Der Schiedsrichter des Turniers war ein Kroate, der pensionierte IM Vladimir Vukovic(1898-1975). Er war mir durch seine Artikel in Sachovski Glasnik (herausgegeben in Zagreb) kein Unbekannter, außerdem hatte er auch über einen längeren Zeitraum mit Aljechin einen regen Briefwechsel geführt.
In unserem Turnier lief alles glatt, so dass Vukovic nicht viel zu tun hatte. So genoss er wegen der unerträglichen Hitze die Zeit während der Partien lieber im Schaukelstuhl. In schöner Regelmäßigkeit war er, bevor es zu den Zeitnöten kam, bereits in seine Träume weggenickt. Seine beiden Assistenten, die ihm das Nickerchen gönnten, passten derweil auf die Bretter in Zeitnöten auf. Perfekte Aufgabenteilung!
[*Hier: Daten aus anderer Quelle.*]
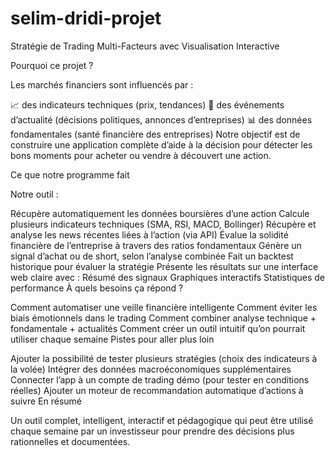 # selim-dridi-projet
Stratégie de Trading Multi-Facteurs avec Visualisation Interactive

Pourquoi ce projet ?

Les marchés financiers sont influencés par :

📈 des indicateurs techniques (prix, tendances)
📰 des événements d’actualité (décisions politiques, annonces d’entreprises)
📊 des données fondamentales (santé financière des entreprises)
Notre objectif est de construire une application complète d’aide à la décision pour détecter les bons moments pour acheter ou vendre à découvert une action.

Ce que notre programme fait

Notre outil :

Récupère automatiquement les données boursières d’une action
Calcule plusieurs indicateurs techniques (SMA, RSI, MACD, Bollinger)
Récupère et analyse les news récentes liées à l’action (via API)
Évalue la solidité financière de l’entreprise à travers des ratios fondamentaux
Génère un signal d’achat ou de short, selon l’analyse combinée
Fait un backtest historique pour évaluer la stratégie
Présente les résultats sur une interface web claire avec :
Résumé des signaux
Graphiques interactifs
Statistiques de performance
À quels besoins ça répond ?

Comment automatiser une veille financière intelligente
Comment éviter les biais émotionnels dans le trading
Comment combiner analyse technique + fondamentale + actualités
Comment créer un outil intuitif qu’on pourrait utiliser chaque semaine
Pistes pour aller plus loin

Ajouter la possibilité de tester plusieurs stratégies (choix des indicateurs à la volée)
Intégrer des données macroéconomiques supplémentaires
Connecter l’app à un compte de trading démo (pour tester en conditions réelles)
Ajouter un moteur de recommandation automatique d’actions à suivre
En résumé

Un outil complet, intelligent, interactif et pédagogique qui peut être utilisé chaque semaine par un investisseur pour prendre des décisions plus rationnelles et documentées.
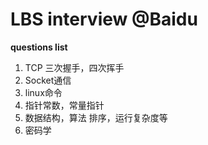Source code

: # LBS interview @Baidu
**questions list**  
 
 1. TCP 三次握手，四次挥手
 2. Socket通信
 3. linux命令
 4. 指针常数，常量指针 
 5. 数据结构，算法   排序，运行复杂度等
 6. 密码学
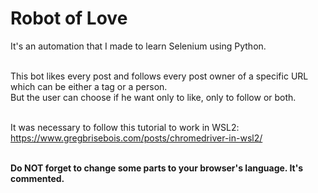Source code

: # Robot of Love

It's an automation that I made to learn Selenium using Python.
<br><br>

This bot likes every post and follows every post owner of a specific URL which can be either a tag or a person.
<br>
But the user can choose if he want only to like, only to follow or both.
<br><br>

It was necessary to follow this tutorial to work in WSL2: https://www.gregbrisebois.com/posts/chromedriver-in-wsl2/
<br><br>

**Do NOT forget to change some parts to your browser's language. It's commented.**
<br>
Vor uns die Zeitnotphase, die Nerven lagen blank. Plötzlich ein Paukenschlag. Schachmoderatoren benutzen gerne die Metapher „Ein Blitz, wie aus heiterem Himmel!“ War eine Bombe eingeschlagen?
Der schlafende Schiedsrichter hatte sich verdammt nah an den Orchestergraben geschaukelt und war mit einem ohrenbetäubenden Lärm darin verschwunden. Die Zuschauer in den ersten Reihen hatten den Unfall mit eigenen Augen mit angesehen. Keiner jedoch hatte den Mut, sich über die Brüstung zu lehnen, um sich das Ausmaß des Unglücks anzuschauen. Im ganzen Theater herrschte eine Grabesstille.
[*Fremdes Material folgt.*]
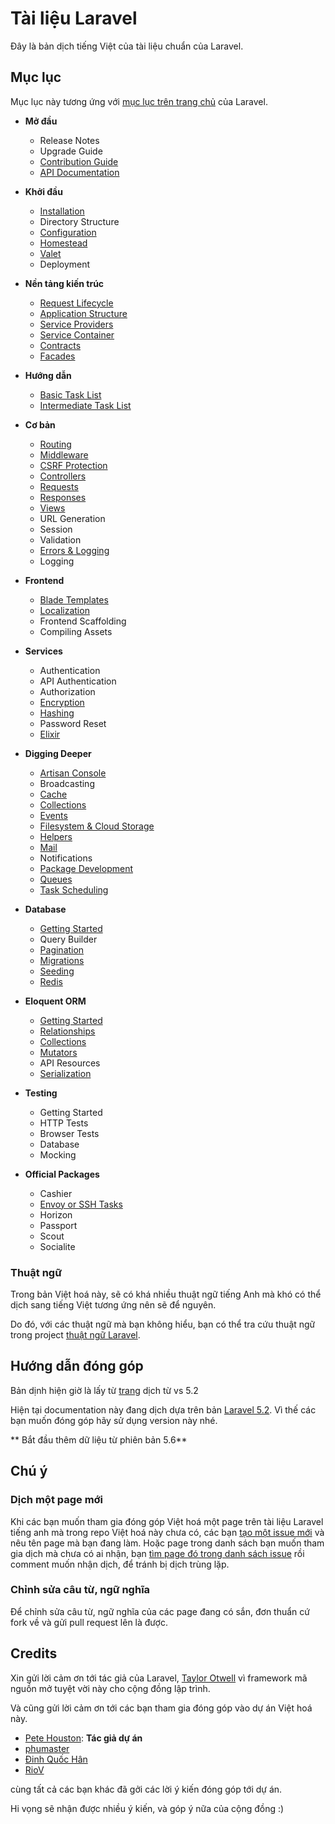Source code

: # Tài liệu Laravel

Đây là bản dịch tiếng Việt của tài liệu chuẩn của Laravel.

## Mục lục

Mục lục này tương ứng với [mục lục trên trang chủ](https://laravel.com/docs) của Laravel.

- **Mở đầu**
  - Release Notes
  - Upgrade Guide
  - [Contribution Guide](./docs/contributions.md)
  - [API Documentation](./docs/documentation.md)

- **Khởi đầu**
  - [Installation](./docs/installation.md)
  - Directory Structure
  - [Configuration](./docs/configuration.md)
  - [Homestead](./docs/homestead.md)
  - [Valet](./docs/valet.md)
  - Deployment

- **Nền tảng kiến trúc**
  - [Request Lifecycle](./docs/lifecycle.md)
  - [Application Structure](./docs/structure.md)
  - [Service Providers](./docs/providers.md)
  - [Service Container](./docs/container.md)
  - [Contracts](./docs/contracts.md)
  - [Facades](./docs/facades.md)

- **Hướng dẫn**
  - [Basic Task List](./docs/quickstart.md)
  - [Intermediate Task List](./docs/quickstart-intermediate.md)

- **Cơ bản**
  - [Routing](./docs/routing.md)
  - [Middleware](./docs/middleware.md)
  - [CSRF Protection](./docs/csrfprotection.md)
  - [Controllers](./docs/controllers.md)
  - [Requests](./docs/requests.md)
  - [Responses](./docs/responses.md)
  - [Views](./docs/views.md)
  - URL Generation
  - Session
  - Validation
  - [Errors & Logging](./docs/errors.md)
  - Logging

- **Frontend**
  - [Blade Templates](./docs/blade.md)
  - [Localization](./docs/localization.md)
  - Frontend Scaffolding
  - Compiling Assets

- **Services**
  - Authentication
  - API Authentication
  - Authorization
  - [Encryption](./docs/encryption.md)
  - [Hashing](./docs/hashing.md)
  - Password Reset
  - [Elixir](./docs/elixir.md)

- **Digging Deeper**
  - [Artisan Console](./docs/artisan.md)
  - Broadcasting
  - [Cache](./docs/cache.md)
  - [Collections](./docs/collections.md)
  - [Events](./docs/events.md)
  - [Filesystem & Cloud Storage](./docs/filesystem.md)
  - [Helpers](./docs/helpers.md)
  - [Mail](./docs/mail.md)
  - Notifications
  - [Package Development](./docs/packages.md)
  - [Queues](./docs/queues.md)
  - [Task Scheduling](./docs/scheduling.md)

- **Database**
  - [Getting Started](./docs/database.md)
  - Query Builder
  - [Pagination](./docs/pagination.md)
  - [Migrations](./docs/migrations.md)
  - [Seeding](./docs/seeding.md)
  - [Redis](./docs/redis.md)

- **Eloquent ORM**
  - [Getting Started](./docs/eloquent.md)
  - [Relationships](./docs/eloquent-relationships.md)
  - [Collections](./docs/eloquent-collections.md)
  - [Mutators](./docs/eloquent-mutators.md)
  - API Resources
  - [Serialization](./docs/eloquent-serialization.md)

- **Testing**
  - Getting Started
  - HTTP Tests
  - Browser Tests
  - Database
  - Mocking

- **Official Packages**
  - Cashier
  - [Envoy or SSH Tasks](./docs/envoy.md)
  - Horizon
  - Passport
  - Scout
  - Socialite

### Thuật ngữ

Trong bản Việt hoá này, sẽ có khá nhiều thuật ngữ tiếng Anh mà khó có thể dịch sang tiếng Việt tương ứng nên sẽ để nguyên.

Do đó, với các thuật ngữ mà bạn không hiểu, bạn có thể tra cứu thuật ngữ trong project [thuật ngữ Laravel](https://github.com/petehouston/thuat-ngu-laravel).

## Hướng dẫn đóng góp

Bản dịnh hiện giờ là lấy từ [trang](https://github.com/petehouston/laravel-docs-vn) dịch từ vs 5.2

Hiện tại documentation này đang dịch dựa trên bản [Laravel 5.2](https://github.com/laravel/docs/tree/5.2). Vì thế các bạn muốn đóng góp hãy sử dụng version này nhé.

** Bắt đầu thêm dữ liệu từ phiên bản 5.6**

## Chú ý

### Dịch một page mới

Khi các bạn muốn tham gia đóng góp Việt hoá một page trên tài liệu Laravel tiếng anh mà trong repo Việt hoá này chưa có, các bạn [tạo một issue mới](https://github.com/petehouston/laravel-docs-vn/issues) và nêu tên page mà bạn đang làm. Hoặc page trong danh sách bạn muốn tham gia dịch mà chưa có ai nhận, bạn [tìm page đó trong danh sách issue](https://github.com/petehouston/laravel-docs-vn/issues) rồi comment muốn nhận dịch, để tránh bị dịch trùng lặp.

### Chỉnh sửa câu từ, ngữ nghĩa

Để chỉnh sửa câu từ, ngữ nghĩa của các page đang có sắn, đơn thuẩn cứ fork về và gửi pull request lên là được.

## Credits

Xin gửi lời cảm ơn tới tác giả của Laravel, [Taylor Otwell](https://github.com/taylorotwell) vì framework mã nguồn mở tuyệt vời này cho cộng đồng lập trình.

Và cũng gửi lời cảm ơn tới các bạn tham gia đóng góp vào dự án Việt hoá này.

- [Pete Houston](https://github.com/petehouston): **Tác giả dự án**
- [phumaster](https://github.com/phumaster)
- [Đinh Quốc Hân](https://github.com/dinhquochan)
- [RioV](https://github.com/RioV)

cùng tất cả các bạn khác đã gởi các lời ý kiến đóng góp tới dự án.

Hi vọng sẽ nhận được nhiều ý kiến, và góp ý nữa của cộng đồng :)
Plötzlich, wie aus dem Jenseits, hörte man ein leises Tapp, Tapp, Tapp. Auf der kleinen Stiege des Orchestergrabens erschien die uns wohlbekannte Gestalt. Lediglich ein Kratzer auf der Wange bewies, dass er der Unterwelt einen Besuch abgestattet hatte. Sein Schaukelstuhl hatte den freien Fall natürlich nicht überlebt.
Kein „Super-Stuntman“ hätte so geschickt und weich fallen können, wie er. Hatte die Schachgöttin Caissa ihre Finger im Spiel?
Ein Blick zurück – was würdest du am liebsten vergessen?
Meinen Wettkampf mit Spassky.
Kandidatenwettkampf Spassky-Hort, 1977 | Foto: Skaksamband Island
Ein Blick nach vorn …
… ich hoffe, dass die Mutter Natur mich noch lange Zeit am Schachbrett sitzen lässt.